Tropical Malady

Director: Apichatpong Weerasethakul
Year Released: 2004
Rating: 3.5

It's no surprise that of the people interviewed walking out of the showing at Cannes were both amazed and totally baffled by this (typically) experimental film by Weerasethakul - it brazenly defies interpretation and purposely leaves out clues to its ultimate purpose. The film's two parts are (I think) in reverse order: "Part One" shows a relationship between two men coming to fruition, "Part Two" is about the metaphorical process of searching for and finding "the other" - searching through the "forest" for a soul mate (here, a ghost/tiger), getting rejected (literally, thrown down a hill) and at the end, after much perseverance, coming together on equal terms. Of course, it could really mean anything, and that's what's so lovely and infuriating about it - it's consciously trying not to make sense, and Cyprus' critic-at-large Mr. Panayides is correct in saying it's not a "film" according to the standard definition of what we've come to think a "film" should "try" to do.

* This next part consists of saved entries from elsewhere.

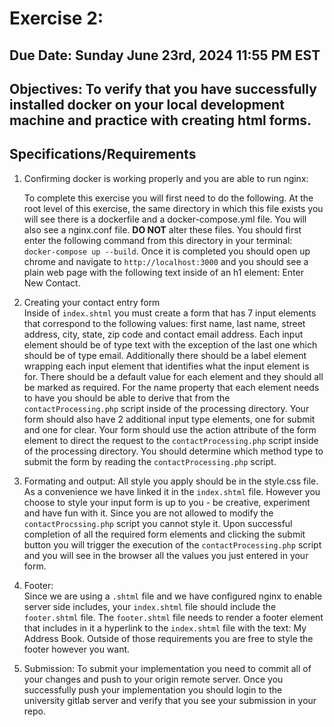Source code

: # Exercise 2:

## Due Date: Sunday June 23rd, 2024 11:55 PM EST 

## Objectives: To verify that you have successfully installed docker on your local development machine and practice with creating html forms.

## Specifications/Requirements

1. Confirming docker is working properly and you are able to run nginx: 

   To complete this exercise you will first need to do the following. At the root level of this exercise, the same directory in which this file exists you will see there is a dockerfile and a docker-compose.yml file. You will also see a nginx.conf file. __DO NOT__ alter these files. You should first enter the following command from this directory in your terminal: `docker-compose up --build`. Once it is completed you should open up chrome and navigate to `http://localhost:3000` and you should see a plain web page with the following text inside of an h1 element: Enter New Contact.

2. Creating your contact entry form  
Inside of `index.shtml` you must create a form that has 7 input elements that correspond to the following values: first name, last name, street address, city, state, zip code and contact email address. Each input element should be of type text with the exception of the last one which should be of type email. Additionally there should be a label element wrapping each input element that identifies what the input element is for. There should be a default value for each element and they should all be marked as required. For the name property that each element needs to have you should be able to derive that from the `contactProcessing.php` script inside of the processing directory. Your form should also have 2 additional input type elements, one for submit and one for clear. Your form should use the action attribute of the form element to direct the request to the `contactProcessing.php` script inside of the processing directory. You should determine which method type to submit the form by reading the `contactProcessing.php` script.

2. Formating and output:
   All style you apply should be in the style.css file. As a convenience we have linked it in the `index.shtml` file. However you choose to style your input form is up to you - be creative, experiment and have fun with it. Since you are not allowed to modify the `contactProcssing.php` script you cannot style it. Upon successful completion of all the required form elements and clicking the submit button you will trigger the execution of the `contactProcessing.php` script and you will see in the browser all the values you just entered in your form.

3. Footer:  
   Since we are using a `.shtml` file and we have configured nginx to enable server side includes, your `index.shtml` file should include the `footer.shtml` file. The `footer.shtml` file needs to render a footer element that includes in it a hyperlink to the `index.shtml` file with the text: My Address Book. Outside of those requirements you are free to style the footer however you want.

4. Submission:
   To submit your implementation you need to commit all of your changes and push to your origin remote server. Once you successfully push your implementation you should login to the university gitlab server and verify that you see your submission in your repo.
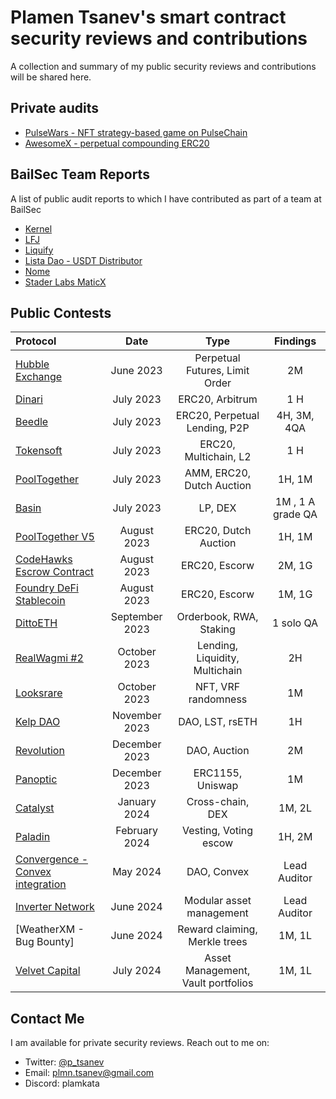 # Plamen Tsanev's smart contract security reviews and contributions
A collection and summary of my public security reviews and contributions will be shared here.

## Private audits
- [PulseWars - NFT strategy-based game on PulseChain](private-audits/Pulse-Wars-Security-Review-August-2024.pdf)
- [AwesomeX - perpetual compounding ERC20](private-audits/AwesomeX_v1_report.pdf)

## BailSec Team Reports
A list of public audit reports to which I have contributed as part of a team at BailSec 
- [Kernel](BailSec-team-reports/Bailsec%20-%20Kernel%20-%20Final%20Report.pdf)
- [LFJ](BailSec-team-reports/Bailsec%20-%20LFJ%20-%20Final%20Report.pdf)
- [Liquify](BailSec-team-reports/Bailsec%20-%20Liquify%20-%20Final%20Report.pdf)
- [Lista Dao - USDT Distributor](BailSec-team-reports/Bailsec%20-%20Lista%20Dao%20-%20USDT%20Distributor%20-%201st%20Report.pdf)
- [Nome](BailSec-team-reports/Bailsec%20-%20Nome%20-%20Final%20Report.pdf)
- [Stader Labs MaticX](BailSec-team-reports/Bailsec%20-%20Stader%20Labs%20MaticX%20-%201st%20Report.pdf)


## Public Contests
| Protocol           | Date       | Type                | Findings             | 
| :----------------- | :---------:| :-----------------: | :------------------: | 
| [Hubble Exchange](https://audits.sherlock.xyz/contests/72/report)        |  June 2023 |  Perpetual Futures, Limit Order  |  2M  | 
| [Dinari](https://audits.sherlock.xyz/contests/98/report)        |  July 2023  |  ERC20, Arbitrum   |  1 H       
| [Beedle](https://www.codehawks.com/report/clkbo1fa20009jr08nyyf9wbx)        |  July 2023  |  ERC20, Perpetual Lending, P2P   |  4H, 3M, 4QA
| [Tokensoft](https://audits.sherlock.xyz/contests/100/report)        |  July 2023  |  ERC20, Multichain, L2   |  1 H           
| [PoolTogether](https://code4rena.com/reports/2023-07-pooltogether)         |  July 2023  |  AMM, ERC20, Dutch Auction   |  1H, 1M         
| [Basin](https://code4rena.com/reports/2023-07-basin)         |  July 2023  |  LP, DEX   |  1M , 1 A grade QA            
| [PoolTogether V5](https://code4rena.com/reports/2023-08-pooltogether)        |  August 2023  |  ERC20, Dutch Auction   |  1H, 1M         
| [CodeHawks Escrow Contract](https://www.codehawks.com/report/cljyfxlc40003jq082s0wemya)        |  August 2023  |  ERC20, Escorw   |  2M, 1G          
| [Foundry DeFi Stablecoin](https://www.codehawks.com/report/cljx3b9390009liqwuedkn0m0)        |  August 2023  |  ERC20, Escorw   |  1M, 1G                  
| [DittoETH](https://www.codehawks.com/report/clm871gl00001mp081mzjdlwc)       |  September 2023  |  Orderbook, RWA, Staking   |  1 solo QA        
| [RealWagmi #2](https://audits.sherlock.xyz/contests/118/report)       |  October 2023  |  Lending, Liquidity, Multichain   |  2H
| [Looksrare](https://audits.sherlock.xyz/contests/122/report)      |  October 2023  |  NFT, VRF randomness   |  1M
| [Kelp DAO](https://code4rena.com/reports/2023-11-kelp)      |  November 2023  |  DAO, LST, rsETH   |  1H
| [Revolution](https://code4rena.com/reports/2023-12-revolutionprotocol)      |  December 2023  |  DAO, Auction   |  2M
| [Panoptic](https://code4rena.com/reports/2024-04-panoptic)      |  December 2023  |  ERC1155, Uniswap   |  1M
| [Catalyst](https://github.com/hats-finance/Catalyst-Exchange-0x3026c1ea29bf1280f99b41934b2cb65d053c9db4/issues)      |  January 2024  |  Cross-chain, DEX   |  1M, 2L
| [Paladin](https://github.com/hats-finance/Paladin-0x1610bfde27e57b068af7f38aec3d2a7b1d146989/issues)      |  February 2024  |  Vesting, Voting escow   |  1H, 2M
| [Convergence - Convex integration](https://github.com/hats-finance/Convergence---Convex-integration-0xb3df23e155b74ad2b93777f58980d6727e8b40bb/issues)      |  May 2024  |  DAO, Convex   |  Lead Auditor
| [Inverter Network](https://github.com/hats-finance/Inverter-Network-0xe47e52c4fea05e555920f1dcdcc6fb8eca103eeb/issues)      |  June 2024  |  Modular asset management  | Lead Auditor
| [WeatherXM - Bug Bounty]      |  June 2024  |  Reward claiming, Merkle trees  | 1M, 1L
| [Velvet Capital](https://github.com/hats-finance/Velvet-Capital-0x0bb0c08fd9eeaf190064f4c66f11d18182961f77/issues)      |  July 2024  |  Asset Management, Vault portfolios  | 1M, 1L


## Contact Me
I am available for private security reviews. Reach out to me on:
  - Twitter: [@p_tsanev](https://twitter.com/p_tsanev)
  - Email: plmn.tsanev@gmail.com
  - Discord: plamkata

Then again, neither Mysterious Object at Noon nor Blissfully Yours are "about" anything, and the fact that they aren't "about" anything is precisely the point. Honestly, I'm shocked - *shocked* - that even people take Weerasethakul seriously enough to show his films; perhaps the exoticism of him being from Thailand makes them curious. Either you're up for his coy game playing or you aren't.